- WHAT YOU WILL DO: Search the entries below for the word "ModuleName" and copy every line where it appears.
--- RECORDS PROVIDED ---
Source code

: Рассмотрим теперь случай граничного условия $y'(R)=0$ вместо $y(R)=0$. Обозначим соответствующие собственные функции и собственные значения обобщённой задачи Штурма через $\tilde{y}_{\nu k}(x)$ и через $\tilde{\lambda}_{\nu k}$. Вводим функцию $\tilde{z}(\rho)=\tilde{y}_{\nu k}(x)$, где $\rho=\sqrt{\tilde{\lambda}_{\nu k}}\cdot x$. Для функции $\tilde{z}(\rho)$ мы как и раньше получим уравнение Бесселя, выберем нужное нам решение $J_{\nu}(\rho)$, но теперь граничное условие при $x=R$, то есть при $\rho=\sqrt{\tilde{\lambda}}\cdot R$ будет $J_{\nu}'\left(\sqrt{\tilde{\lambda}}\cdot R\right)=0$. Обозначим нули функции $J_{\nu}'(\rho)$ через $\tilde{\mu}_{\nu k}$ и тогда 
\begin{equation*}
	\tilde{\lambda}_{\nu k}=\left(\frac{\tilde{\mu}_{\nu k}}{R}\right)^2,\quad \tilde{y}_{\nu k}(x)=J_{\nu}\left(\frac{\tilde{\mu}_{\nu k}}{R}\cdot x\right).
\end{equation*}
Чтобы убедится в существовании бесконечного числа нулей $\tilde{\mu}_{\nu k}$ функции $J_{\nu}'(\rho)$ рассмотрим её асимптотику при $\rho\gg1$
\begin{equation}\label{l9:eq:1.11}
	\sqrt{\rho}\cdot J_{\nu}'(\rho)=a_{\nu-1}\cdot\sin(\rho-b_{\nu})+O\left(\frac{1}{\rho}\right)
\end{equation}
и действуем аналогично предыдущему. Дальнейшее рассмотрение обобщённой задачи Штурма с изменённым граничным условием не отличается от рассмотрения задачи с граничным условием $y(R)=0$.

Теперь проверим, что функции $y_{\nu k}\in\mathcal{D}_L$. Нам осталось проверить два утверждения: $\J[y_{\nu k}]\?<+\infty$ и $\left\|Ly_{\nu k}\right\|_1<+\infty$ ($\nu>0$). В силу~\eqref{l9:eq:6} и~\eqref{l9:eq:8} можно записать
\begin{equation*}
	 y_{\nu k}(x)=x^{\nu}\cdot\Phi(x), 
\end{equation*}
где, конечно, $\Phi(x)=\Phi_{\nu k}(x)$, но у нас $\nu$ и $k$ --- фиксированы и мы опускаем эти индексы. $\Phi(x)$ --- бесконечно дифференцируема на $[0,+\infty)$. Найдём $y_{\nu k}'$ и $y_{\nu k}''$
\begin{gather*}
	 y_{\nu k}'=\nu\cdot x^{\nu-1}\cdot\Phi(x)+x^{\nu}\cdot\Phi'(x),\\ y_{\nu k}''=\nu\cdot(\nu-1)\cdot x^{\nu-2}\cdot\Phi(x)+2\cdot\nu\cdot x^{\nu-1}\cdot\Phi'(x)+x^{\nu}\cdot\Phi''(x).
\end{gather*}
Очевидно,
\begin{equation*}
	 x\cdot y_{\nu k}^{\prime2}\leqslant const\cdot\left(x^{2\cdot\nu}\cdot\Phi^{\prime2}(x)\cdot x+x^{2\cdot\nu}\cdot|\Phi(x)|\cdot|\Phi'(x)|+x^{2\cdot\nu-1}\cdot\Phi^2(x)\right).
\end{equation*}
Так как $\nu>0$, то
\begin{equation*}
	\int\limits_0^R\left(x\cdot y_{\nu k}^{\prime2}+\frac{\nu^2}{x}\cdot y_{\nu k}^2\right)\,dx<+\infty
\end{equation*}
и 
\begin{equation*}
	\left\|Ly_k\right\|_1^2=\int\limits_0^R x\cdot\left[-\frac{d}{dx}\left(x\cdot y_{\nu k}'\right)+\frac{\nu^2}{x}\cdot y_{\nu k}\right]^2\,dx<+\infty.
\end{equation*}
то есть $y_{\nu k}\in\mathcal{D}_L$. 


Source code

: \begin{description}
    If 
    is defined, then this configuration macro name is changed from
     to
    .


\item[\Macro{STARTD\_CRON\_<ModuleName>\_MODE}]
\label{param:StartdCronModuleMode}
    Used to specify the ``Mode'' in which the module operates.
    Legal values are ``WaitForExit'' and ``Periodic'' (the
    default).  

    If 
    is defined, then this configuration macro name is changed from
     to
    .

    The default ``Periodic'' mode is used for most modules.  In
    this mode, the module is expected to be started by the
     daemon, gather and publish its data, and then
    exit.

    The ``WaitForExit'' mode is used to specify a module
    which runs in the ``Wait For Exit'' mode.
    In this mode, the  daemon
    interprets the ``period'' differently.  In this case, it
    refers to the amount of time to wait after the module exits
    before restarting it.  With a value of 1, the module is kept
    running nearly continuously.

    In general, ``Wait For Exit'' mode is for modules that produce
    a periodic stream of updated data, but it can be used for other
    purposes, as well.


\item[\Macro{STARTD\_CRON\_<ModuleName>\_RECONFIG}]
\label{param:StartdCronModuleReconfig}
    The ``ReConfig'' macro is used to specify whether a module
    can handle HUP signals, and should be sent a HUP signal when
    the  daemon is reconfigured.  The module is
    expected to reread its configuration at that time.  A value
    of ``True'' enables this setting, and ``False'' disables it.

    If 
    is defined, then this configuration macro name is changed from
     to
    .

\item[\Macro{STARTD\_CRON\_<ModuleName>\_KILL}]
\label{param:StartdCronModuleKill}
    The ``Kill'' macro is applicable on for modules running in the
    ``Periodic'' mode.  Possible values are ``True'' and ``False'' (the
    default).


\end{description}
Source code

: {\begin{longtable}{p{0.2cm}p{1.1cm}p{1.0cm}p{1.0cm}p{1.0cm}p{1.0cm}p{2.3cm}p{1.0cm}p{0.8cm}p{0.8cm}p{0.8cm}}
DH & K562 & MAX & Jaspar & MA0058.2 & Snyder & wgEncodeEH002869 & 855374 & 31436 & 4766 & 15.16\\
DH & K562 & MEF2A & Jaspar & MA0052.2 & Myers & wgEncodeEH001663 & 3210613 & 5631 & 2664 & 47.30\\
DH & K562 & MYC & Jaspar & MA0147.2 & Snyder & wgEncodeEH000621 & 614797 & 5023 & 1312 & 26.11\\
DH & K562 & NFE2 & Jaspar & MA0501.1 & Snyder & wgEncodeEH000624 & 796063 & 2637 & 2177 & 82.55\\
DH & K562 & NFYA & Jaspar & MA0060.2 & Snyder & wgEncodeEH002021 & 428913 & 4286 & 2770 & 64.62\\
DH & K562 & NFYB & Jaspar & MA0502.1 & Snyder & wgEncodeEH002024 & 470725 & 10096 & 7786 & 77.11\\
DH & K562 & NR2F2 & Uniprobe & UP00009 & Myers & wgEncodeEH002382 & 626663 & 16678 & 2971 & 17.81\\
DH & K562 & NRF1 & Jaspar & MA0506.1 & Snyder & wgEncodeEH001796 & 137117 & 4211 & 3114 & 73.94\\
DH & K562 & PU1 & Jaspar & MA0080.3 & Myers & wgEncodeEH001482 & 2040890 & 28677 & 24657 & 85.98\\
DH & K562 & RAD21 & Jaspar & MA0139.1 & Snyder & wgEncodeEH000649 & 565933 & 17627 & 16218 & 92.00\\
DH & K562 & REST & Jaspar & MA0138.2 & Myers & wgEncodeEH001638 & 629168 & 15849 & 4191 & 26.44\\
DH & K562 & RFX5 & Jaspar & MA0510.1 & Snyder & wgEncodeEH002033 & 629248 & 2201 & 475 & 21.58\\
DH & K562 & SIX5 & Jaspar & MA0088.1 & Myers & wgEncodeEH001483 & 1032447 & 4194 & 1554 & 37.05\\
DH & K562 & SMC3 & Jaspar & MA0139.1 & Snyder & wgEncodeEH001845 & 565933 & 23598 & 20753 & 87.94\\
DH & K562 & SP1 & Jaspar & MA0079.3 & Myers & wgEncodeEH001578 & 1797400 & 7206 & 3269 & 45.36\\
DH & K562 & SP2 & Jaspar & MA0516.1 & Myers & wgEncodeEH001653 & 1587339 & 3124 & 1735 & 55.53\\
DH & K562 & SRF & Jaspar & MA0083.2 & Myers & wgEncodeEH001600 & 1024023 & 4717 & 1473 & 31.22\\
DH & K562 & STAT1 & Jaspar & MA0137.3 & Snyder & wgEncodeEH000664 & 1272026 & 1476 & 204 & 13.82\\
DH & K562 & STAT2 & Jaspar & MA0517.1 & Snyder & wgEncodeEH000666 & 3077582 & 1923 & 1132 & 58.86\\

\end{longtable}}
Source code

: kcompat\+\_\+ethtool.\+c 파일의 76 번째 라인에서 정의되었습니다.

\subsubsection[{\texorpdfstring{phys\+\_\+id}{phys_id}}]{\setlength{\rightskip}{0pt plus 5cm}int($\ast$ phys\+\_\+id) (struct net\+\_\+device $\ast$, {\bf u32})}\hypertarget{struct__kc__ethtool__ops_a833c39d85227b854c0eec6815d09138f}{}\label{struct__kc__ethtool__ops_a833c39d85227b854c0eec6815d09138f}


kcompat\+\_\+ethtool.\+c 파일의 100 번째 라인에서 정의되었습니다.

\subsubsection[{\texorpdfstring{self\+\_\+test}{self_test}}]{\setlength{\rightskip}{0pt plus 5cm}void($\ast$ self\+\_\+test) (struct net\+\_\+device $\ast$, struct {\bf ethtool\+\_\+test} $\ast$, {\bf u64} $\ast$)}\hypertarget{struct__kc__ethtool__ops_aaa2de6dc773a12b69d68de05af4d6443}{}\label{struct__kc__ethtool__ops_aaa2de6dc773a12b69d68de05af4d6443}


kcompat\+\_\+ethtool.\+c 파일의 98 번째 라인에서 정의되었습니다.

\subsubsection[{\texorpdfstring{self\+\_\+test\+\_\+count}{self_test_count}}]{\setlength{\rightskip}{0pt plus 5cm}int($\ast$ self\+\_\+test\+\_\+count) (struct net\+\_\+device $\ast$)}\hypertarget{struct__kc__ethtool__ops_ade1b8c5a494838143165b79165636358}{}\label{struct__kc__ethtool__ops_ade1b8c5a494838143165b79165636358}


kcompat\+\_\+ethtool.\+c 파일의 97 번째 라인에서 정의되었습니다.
---
- EXPECTED ANSWER:
\item[\Macro{STARTD\_CRON\_<ModuleName>\_MODE}]
\item[\Macro{STARTD\_CRON\_<ModuleName>\_RECONFIG}]
\item[\Macro{STARTD\_CRON\_<ModuleName>\_KILL}]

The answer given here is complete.